Task instructions –
Whenever a line in the records below contains "begin", pick it out.

[Records drawn from a dataset]
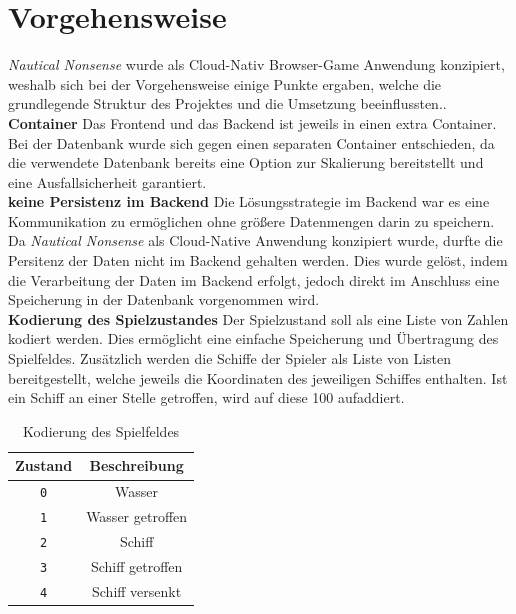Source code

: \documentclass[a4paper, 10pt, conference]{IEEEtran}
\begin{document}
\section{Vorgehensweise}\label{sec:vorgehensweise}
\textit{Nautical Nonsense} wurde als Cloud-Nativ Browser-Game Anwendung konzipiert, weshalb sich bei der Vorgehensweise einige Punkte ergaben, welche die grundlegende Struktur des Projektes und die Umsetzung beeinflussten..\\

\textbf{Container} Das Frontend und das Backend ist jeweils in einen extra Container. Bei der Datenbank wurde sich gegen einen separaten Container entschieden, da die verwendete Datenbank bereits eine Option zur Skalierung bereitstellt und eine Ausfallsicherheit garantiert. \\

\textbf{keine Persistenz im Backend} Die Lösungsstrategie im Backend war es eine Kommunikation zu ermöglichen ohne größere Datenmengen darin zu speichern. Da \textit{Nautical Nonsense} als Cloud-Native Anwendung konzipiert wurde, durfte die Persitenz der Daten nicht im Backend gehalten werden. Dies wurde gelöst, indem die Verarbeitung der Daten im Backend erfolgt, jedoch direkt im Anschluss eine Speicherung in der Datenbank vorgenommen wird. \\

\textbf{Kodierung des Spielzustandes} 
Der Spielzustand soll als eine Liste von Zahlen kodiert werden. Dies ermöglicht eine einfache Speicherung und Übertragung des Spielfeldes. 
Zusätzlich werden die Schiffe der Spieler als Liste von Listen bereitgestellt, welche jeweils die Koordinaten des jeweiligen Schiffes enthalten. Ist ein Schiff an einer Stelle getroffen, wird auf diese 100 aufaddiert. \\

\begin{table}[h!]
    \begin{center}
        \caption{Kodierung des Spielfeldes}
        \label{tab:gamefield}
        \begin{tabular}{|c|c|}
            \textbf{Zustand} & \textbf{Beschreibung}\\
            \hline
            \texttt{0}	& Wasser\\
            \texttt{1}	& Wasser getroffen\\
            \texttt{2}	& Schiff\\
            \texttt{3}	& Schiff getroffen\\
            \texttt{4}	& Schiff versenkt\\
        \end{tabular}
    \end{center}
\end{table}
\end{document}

Worked solution –
\begin{document}
\begin{table}[h!]
    \begin{center}
        \begin{tabular}{|c|c|}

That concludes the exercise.